Report this post to a moderator | IP: Logged

June 22nd, 2004 02:35 PM

-----------------------------------------------------------------------------------

I am reposting this from the tech forum because I felt that it would not get the attention & exposure that it deserves. I am neither condemming nor condoning this info, but I do find it very interesting. I hope that the original author has no problem with me posting it here.
 
Gary,

I believe this is an urban legend ans has no factual basis. Do a Google search and see what you find.

Neal
 
Oops: My bad.
Sorry. However, I did have good intentions. As we all know, the road to hell is paved with good intentions. That must be the "yellow brick road" that I have heard so much about. I had no idea that this was just a rumor, or not true. I think that I have only transferred the "Foot in mouth" problem to "Finger in keyboard" problem. Should have figured, I guess. Thanks for the "heads up" here. Sometimes, I think that there should be 2 of me, 1 to kick the other one in the a$$ for being so lame. Thanks Neal & all.
 
What they may have lost in regular mail was probably made up with packages sent via ebay auctions and internet sales, god knows I've probably spent a small fortune:(
 
Originally posted by CHARGED
What they may have lost in regular mail was probably made up with packages sent via ebay auctions and internet sales, god knows I've probably spent a small fortune:(

That would be very interesting to find the amount of revenue generated from ebay/ecommerce verse amount of revenue lost to regular letters.
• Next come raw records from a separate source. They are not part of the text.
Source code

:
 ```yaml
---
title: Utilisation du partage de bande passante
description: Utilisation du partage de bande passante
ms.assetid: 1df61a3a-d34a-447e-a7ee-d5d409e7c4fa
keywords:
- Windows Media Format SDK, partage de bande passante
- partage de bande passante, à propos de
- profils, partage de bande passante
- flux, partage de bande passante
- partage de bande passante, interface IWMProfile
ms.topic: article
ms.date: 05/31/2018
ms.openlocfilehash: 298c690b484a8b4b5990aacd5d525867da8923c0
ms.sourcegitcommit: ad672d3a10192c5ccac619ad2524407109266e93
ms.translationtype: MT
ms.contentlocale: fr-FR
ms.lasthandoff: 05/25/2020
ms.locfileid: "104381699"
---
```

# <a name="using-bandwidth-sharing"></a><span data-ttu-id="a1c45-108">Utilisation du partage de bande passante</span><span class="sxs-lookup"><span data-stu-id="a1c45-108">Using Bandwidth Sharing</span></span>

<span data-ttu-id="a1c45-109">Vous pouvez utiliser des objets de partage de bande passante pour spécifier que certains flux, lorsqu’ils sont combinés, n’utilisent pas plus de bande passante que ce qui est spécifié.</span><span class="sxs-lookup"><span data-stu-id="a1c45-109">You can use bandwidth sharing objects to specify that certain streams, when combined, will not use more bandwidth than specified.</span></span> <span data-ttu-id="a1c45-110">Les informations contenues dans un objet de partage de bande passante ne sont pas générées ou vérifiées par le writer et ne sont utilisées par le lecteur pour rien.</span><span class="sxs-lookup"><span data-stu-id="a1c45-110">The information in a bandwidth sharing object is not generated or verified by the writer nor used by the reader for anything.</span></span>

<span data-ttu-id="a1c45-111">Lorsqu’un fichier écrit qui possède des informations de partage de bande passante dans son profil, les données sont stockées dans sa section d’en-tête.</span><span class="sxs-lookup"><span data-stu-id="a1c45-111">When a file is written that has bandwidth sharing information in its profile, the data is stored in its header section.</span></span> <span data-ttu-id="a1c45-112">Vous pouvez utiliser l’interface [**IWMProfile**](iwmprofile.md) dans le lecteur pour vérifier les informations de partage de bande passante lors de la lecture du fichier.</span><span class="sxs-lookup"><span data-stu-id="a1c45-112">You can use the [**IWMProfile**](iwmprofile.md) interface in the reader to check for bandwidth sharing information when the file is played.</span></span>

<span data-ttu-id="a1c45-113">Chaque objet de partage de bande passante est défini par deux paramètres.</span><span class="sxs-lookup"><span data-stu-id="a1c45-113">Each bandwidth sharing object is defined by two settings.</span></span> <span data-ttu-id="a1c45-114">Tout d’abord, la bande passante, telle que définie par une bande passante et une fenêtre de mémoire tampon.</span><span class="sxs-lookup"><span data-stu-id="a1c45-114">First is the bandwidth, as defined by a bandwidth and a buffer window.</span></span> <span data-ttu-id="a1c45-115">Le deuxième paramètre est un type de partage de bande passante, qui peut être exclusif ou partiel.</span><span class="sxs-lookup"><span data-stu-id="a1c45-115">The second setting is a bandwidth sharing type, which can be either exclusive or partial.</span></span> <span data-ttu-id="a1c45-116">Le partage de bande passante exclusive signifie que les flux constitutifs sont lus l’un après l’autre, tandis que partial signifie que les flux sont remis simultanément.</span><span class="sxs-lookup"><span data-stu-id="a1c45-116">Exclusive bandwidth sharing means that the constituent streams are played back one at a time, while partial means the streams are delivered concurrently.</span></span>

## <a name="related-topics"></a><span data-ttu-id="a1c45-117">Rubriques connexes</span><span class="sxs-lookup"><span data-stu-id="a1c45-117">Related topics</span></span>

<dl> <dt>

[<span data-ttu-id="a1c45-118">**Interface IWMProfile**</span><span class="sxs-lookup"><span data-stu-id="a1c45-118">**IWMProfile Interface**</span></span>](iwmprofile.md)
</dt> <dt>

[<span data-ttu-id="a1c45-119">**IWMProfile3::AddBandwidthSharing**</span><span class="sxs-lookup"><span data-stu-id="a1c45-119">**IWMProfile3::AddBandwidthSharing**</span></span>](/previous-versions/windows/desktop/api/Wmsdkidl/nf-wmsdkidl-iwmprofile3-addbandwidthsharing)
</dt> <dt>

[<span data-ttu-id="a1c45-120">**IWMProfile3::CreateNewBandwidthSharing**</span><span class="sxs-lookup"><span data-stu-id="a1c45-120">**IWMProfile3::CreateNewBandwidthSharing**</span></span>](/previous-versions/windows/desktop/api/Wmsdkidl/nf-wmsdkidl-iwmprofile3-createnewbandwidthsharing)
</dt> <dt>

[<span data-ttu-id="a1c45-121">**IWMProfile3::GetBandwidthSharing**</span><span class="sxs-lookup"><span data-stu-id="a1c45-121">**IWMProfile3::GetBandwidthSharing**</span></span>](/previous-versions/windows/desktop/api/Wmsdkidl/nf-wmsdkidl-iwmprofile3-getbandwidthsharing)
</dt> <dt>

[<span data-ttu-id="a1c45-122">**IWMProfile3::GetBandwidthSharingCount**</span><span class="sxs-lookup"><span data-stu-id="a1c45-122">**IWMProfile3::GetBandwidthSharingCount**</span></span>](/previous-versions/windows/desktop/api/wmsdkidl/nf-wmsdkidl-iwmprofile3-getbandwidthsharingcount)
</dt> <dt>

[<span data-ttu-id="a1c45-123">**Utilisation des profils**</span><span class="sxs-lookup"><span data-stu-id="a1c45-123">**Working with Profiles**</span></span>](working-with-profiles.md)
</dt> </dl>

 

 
Even though this is a myth about charging for email, I find it funny that the U.S gov't could even possibly think of charging for email. Especially since email is such a global thing. Technically, I could just keep my German email accounts and never have to pay that. :)
 
Actually, there is one proposed model which would charge some small incremental amount for an email, like $.001. The purpose would be to hit these clowns that send tens of thousands of spam messages. I personally wouldn't care about that-all my mail in a month wouldn't be 50 cents.

The other proposal is to make the sending computer solve a non-trivial mathematical question, which would slow it down. I don't see this as a solution because of the large disparity of machines. As they get faster, the problem becomes trivial, but old machines would continue to take some appreciable time to generate a solution.
 
b u l l s h i t..........


they cant charge for email, when is this myth gunna die!
 
You're right.....they can't currently charge for email.
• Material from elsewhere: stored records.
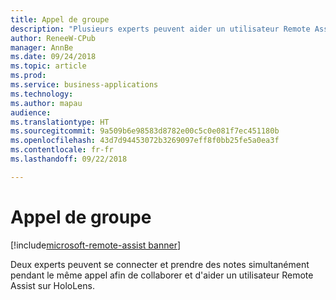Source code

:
```yaml
---
title: Appel de groupe
description: "Plusieurs experts peuvent aider un utilisateur Remote Assist en même temps."
author: ReneeW-CPub
manager: AnnBe
ms.date: 09/24/2018
ms.topic: article
ms.prod: 
ms.service: business-applications
ms.technology: 
ms.author: mapau
audience: 
ms.translationtype: HT
ms.sourcegitcommit: 9a509b6e98583d8782e00c5c0e081f7ec451180b
ms.openlocfilehash: 43d7d94453072b3269097eff8f0bb25fe5a0ea3f
ms.contentlocale: fr-fr
ms.lasthandoff: 09/22/2018

---
```


# <a name="group-calling"></a>Appel de groupe

[!include[microsoft-remote-assist banner](../includes/microsoft-remote-assist.md)]

Deux experts peuvent se connecter et prendre des notes simultanément pendant le même appel afin de collaborer et d'aider un utilisateur Remote Assist sur HoloLens.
But MANY big providers of mail service, like AOL, Yahoo, MSN as well as the IETF and bodies like Senmail are banding together to try to build some kind of mechanism to eliminate the SPAM we all suffer from. When they all finally reach an agreement, a motion will begin to migrate mail servers to whatever standard they decide on to control it. It will be years before it's fully in place, but some people will begin to notice a difference sooner than others.
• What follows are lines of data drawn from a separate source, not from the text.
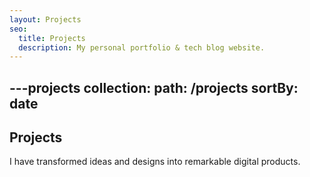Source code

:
 ```yaml
---
layout: Projects
seo:
  title: Projects
  description: My personal portfolio & tech blog website.
---
```



---projects
collection:
  path: /projects
  sortBy: date
---

<PageTitle>
  <h2 className="mb-4">Projects</h2>
  <p className="mt-0 mb-4">I have transformed ideas and designs into remarkable digital products.</p> 
</PageTitle>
Like I said, a charge is just one of the options they're looking at, and the purpose of it wouldn't be for profit or to get your money. It would be to penalize people who send 1,000,000 emails a day for inappropriate mass marketing. Charge them a tenth of a penny each, and they have to pay a grand to market whatever swill they're handing out today. Me? I might rack up a bill of 2 cents in a day.
 
Under proposed legislation, the US Postal Service will be attempting to bill E-mail users out of "alternative postage fees."

that is the dumbest thing I have ever read in my life
they could have come up with something better than that
the USPS has nothing to do with internet "mail"
haha...what idiots
 
I actually saw on the news a couple weeks ago that Bill Gates might start charging people per email charges for any email sent on one of his servers.